═════ Extracted records

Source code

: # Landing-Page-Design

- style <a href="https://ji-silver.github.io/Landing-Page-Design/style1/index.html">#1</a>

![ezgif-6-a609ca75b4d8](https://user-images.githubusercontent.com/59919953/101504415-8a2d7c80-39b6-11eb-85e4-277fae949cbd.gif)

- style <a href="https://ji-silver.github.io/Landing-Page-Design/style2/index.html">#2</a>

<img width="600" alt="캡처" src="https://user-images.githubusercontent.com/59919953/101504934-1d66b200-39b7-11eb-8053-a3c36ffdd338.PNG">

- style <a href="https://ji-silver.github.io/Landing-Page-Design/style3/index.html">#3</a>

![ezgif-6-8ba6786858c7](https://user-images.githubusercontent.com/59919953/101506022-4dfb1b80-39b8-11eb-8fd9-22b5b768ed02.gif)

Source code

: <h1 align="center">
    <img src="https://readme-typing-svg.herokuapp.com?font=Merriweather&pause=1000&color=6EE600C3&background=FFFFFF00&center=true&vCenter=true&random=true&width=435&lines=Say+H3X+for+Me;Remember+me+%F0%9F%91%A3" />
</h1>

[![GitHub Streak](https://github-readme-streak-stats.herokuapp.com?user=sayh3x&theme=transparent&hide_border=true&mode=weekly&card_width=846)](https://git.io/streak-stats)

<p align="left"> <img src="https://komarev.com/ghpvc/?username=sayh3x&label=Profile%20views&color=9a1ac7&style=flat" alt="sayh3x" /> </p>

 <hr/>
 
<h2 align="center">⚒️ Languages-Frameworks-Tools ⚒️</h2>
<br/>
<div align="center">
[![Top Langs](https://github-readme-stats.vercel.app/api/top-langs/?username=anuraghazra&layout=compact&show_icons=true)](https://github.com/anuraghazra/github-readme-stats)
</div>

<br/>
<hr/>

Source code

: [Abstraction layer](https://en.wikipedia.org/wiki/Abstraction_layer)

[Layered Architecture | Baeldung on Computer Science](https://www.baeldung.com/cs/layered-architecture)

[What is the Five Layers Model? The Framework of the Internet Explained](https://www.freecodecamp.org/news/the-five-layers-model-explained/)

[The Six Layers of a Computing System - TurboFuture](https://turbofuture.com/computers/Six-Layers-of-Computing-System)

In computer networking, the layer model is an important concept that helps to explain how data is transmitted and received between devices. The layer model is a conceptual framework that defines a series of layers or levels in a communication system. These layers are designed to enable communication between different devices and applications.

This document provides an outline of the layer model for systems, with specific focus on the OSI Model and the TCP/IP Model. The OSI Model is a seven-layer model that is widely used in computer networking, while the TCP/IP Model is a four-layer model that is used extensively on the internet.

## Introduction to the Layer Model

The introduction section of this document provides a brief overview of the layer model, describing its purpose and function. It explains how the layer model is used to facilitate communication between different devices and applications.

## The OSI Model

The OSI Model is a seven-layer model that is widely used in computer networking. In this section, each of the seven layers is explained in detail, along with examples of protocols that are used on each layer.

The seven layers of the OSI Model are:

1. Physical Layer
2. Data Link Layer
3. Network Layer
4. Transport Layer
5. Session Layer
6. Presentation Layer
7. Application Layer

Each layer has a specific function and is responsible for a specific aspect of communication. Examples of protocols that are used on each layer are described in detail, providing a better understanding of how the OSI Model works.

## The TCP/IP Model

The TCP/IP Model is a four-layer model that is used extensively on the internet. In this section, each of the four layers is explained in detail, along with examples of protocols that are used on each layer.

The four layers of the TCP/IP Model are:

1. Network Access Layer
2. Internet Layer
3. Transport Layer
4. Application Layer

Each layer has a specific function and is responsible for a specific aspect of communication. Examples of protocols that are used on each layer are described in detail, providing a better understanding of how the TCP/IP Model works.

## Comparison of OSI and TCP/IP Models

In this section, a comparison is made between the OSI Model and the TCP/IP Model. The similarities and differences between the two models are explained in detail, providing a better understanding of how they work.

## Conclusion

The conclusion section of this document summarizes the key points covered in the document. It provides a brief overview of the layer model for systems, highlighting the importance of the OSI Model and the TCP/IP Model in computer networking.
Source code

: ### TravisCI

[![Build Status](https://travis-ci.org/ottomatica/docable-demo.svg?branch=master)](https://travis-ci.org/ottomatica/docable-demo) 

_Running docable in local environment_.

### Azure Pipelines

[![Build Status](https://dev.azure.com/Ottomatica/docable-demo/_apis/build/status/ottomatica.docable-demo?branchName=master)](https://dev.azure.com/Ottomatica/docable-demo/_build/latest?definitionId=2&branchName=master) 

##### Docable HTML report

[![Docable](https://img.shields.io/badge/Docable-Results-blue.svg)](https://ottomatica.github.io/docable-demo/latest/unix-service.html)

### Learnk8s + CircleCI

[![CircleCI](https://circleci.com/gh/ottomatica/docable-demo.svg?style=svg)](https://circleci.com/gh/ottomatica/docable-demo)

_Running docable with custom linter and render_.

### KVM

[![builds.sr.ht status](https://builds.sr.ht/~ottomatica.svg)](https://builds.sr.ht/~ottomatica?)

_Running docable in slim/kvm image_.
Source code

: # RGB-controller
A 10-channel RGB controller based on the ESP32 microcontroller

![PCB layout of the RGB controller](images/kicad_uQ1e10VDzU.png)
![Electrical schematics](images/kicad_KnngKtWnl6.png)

══════════

What to do:
Write out the data a second time, exactly the same.

Solution to the problem:
Source code

: # Landing-Page-Design

- style <a href="https://ji-silver.github.io/Landing-Page-Design/style1/index.html">#1</a>

![ezgif-6-a609ca75b4d8](https://user-images.githubusercontent.com/59919953/101504415-8a2d7c80-39b6-11eb-85e4-277fae949cbd.gif)

- style <a href="https://ji-silver.github.io/Landing-Page-Design/style2/index.html">#2</a>

<img width="600" alt="캡처" src="https://user-images.githubusercontent.com/59919953/101504934-1d66b200-39b7-11eb-8053-a3c36ffdd338.PNG">

- style <a href="https://ji-silver.github.io/Landing-Page-Design/style3/index.html">#3</a>

![ezgif-6-8ba6786858c7](https://user-images.githubusercontent.com/59919953/101506022-4dfb1b80-39b8-11eb-8fd9-22b5b768ed02.gif)

Source code

: <h1 align="center">
    <img src="https://readme-typing-svg.herokuapp.com?font=Merriweather&pause=1000&color=6EE600C3&background=FFFFFF00&center=true&vCenter=true&random=true&width=435&lines=Say+H3X+for+Me;Remember+me+%F0%9F%91%A3" />
</h1>

[![GitHub Streak](https://github-readme-streak-stats.herokuapp.com?user=sayh3x&theme=transparent&hide_border=true&mode=weekly&card_width=846)](https://git.io/streak-stats)

<p align="left"> <img src="https://komarev.com/ghpvc/?username=sayh3x&label=Profile%20views&color=9a1ac7&style=flat" alt="sayh3x" /> </p>

 <hr/>
 
<h2 align="center">⚒️ Languages-Frameworks-Tools ⚒️</h2>
<br/>
<div align="center">
[![Top Langs](https://github-readme-stats.vercel.app/api/top-langs/?username=anuraghazra&layout=compact&show_icons=true)](https://github.com/anuraghazra/github-readme-stats)
</div>

<br/>
<hr/>

Source code

: [Abstraction layer](https://en.wikipedia.org/wiki/Abstraction_layer)

[Layered Architecture | Baeldung on Computer Science](https://www.baeldung.com/cs/layered-architecture)

[What is the Five Layers Model? The Framework of the Internet Explained](https://www.freecodecamp.org/news/the-five-layers-model-explained/)

[The Six Layers of a Computing System - TurboFuture](https://turbofuture.com/computers/Six-Layers-of-Computing-System)

In computer networking, the layer model is an important concept that helps to explain how data is transmitted and received between devices. The layer model is a conceptual framework that defines a series of layers or levels in a communication system. These layers are designed to enable communication between different devices and applications.

This document provides an outline of the layer model for systems, with specific focus on the OSI Model and the TCP/IP Model. The OSI Model is a seven-layer model that is widely used in computer networking, while the TCP/IP Model is a four-layer model that is used extensively on the internet.

## Introduction to the Layer Model

The introduction section of this document provides a brief overview of the layer model, describing its purpose and function. It explains how the layer model is used to facilitate communication between different devices and applications.

## The OSI Model

The OSI Model is a seven-layer model that is widely used in computer networking. In this section, each of the seven layers is explained in detail, along with examples of protocols that are used on each layer.

The seven layers of the OSI Model are:

1. Physical Layer
2. Data Link Layer
3. Network Layer
4. Transport Layer
5. Session Layer
6. Presentation Layer
7. Application Layer

Each layer has a specific function and is responsible for a specific aspect of communication. Examples of protocols that are used on each layer are described in detail, providing a better understanding of how the OSI Model works.

## The TCP/IP Model

The TCP/IP Model is a four-layer model that is used extensively on the internet. In this section, each of the four layers is explained in detail, along with examples of protocols that are used on each layer.

The four layers of the TCP/IP Model are:

1. Network Access Layer
2. Internet Layer
3. Transport Layer
4. Application Layer

Each layer has a specific function and is responsible for a specific aspect of communication. Examples of protocols that are used on each layer are described in detail, providing a better understanding of how the TCP/IP Model works.

## Comparison of OSI and TCP/IP Models

In this section, a comparison is made between the OSI Model and the TCP/IP Model. The similarities and differences between the two models are explained in detail, providing a better understanding of how they work.

## Conclusion

The conclusion section of this document summarizes the key points covered in the document. It provides a brief overview of the layer model for systems, highlighting the importance of the OSI Model and the TCP/IP Model in computer networking.
Source code

: ### TravisCI

[![Build Status](https://travis-ci.org/ottomatica/docable-demo.svg?branch=master)](https://travis-ci.org/ottomatica/docable-demo) 

_Running docable in local environment_.

### Azure Pipelines

[![Build Status](https://dev.azure.com/Ottomatica/docable-demo/_apis/build/status/ottomatica.docable-demo?branchName=master)](https://dev.azure.com/Ottomatica/docable-demo/_build/latest?definitionId=2&branchName=master) 

##### Docable HTML report

[![Docable](https://img.shields.io/badge/Docable-Results-blue.svg)](https://ottomatica.github.io/docable-demo/latest/unix-service.html)

### Learnk8s + CircleCI

[![CircleCI](https://circleci.com/gh/ottomatica/docable-demo.svg?style=svg)](https://circleci.com/gh/ottomatica/docable-demo)

_Running docable with custom linter and render_.

### KVM

[![builds.sr.ht status](https://builds.sr.ht/~ottomatica.svg)](https://builds.sr.ht/~ottomatica?)

_Running docable in slim/kvm image_.
Source code

: # RGB-controller
A 10-channel RGB controller based on the ESP32 microcontroller

![PCB layout of the RGB controller](images/kicad_uQ1e10VDzU.png)
![Electrical schematics](images/kicad_KnngKtWnl6.png)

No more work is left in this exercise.